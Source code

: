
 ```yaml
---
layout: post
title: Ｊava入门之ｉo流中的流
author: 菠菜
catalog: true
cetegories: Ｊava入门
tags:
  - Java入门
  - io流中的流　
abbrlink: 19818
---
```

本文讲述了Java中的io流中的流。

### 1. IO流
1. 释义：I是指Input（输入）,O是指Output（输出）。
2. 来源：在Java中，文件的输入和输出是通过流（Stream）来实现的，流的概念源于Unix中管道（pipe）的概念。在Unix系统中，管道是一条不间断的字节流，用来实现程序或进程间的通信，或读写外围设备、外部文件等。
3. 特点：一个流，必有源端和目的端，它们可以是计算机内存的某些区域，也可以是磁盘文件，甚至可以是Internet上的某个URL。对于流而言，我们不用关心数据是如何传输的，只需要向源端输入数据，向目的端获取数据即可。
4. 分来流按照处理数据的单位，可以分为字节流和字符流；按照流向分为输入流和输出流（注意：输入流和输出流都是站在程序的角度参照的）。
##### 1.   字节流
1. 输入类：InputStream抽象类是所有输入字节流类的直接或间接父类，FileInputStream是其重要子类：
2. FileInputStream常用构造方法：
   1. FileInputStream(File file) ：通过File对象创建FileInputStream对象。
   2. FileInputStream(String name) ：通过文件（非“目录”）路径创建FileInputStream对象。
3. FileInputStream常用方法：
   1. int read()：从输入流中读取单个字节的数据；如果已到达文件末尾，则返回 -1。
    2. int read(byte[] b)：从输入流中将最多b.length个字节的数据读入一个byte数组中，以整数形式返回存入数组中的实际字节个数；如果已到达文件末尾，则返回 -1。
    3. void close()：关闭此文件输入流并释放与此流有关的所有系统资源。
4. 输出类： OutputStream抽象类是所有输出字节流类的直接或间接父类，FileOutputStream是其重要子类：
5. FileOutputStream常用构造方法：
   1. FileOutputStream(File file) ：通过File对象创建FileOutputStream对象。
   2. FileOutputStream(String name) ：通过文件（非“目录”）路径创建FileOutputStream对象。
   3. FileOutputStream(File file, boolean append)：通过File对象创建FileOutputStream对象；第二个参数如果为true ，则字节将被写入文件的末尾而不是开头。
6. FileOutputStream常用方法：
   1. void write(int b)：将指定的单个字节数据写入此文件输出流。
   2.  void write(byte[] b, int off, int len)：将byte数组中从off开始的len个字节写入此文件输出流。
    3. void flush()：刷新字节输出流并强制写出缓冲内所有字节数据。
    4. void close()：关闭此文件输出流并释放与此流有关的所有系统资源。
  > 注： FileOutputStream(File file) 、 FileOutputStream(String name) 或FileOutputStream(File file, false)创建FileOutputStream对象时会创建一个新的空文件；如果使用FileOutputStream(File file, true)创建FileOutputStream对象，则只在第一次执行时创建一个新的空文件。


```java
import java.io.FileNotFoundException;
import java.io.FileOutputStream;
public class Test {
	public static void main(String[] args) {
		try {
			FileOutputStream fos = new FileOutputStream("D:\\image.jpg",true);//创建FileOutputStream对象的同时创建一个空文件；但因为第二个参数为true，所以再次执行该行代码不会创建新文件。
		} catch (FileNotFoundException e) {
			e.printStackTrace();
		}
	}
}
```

=-=-=-=-=

State how many lines in the entries above hold the word "import", with no further text.

- **Problem solution**: 2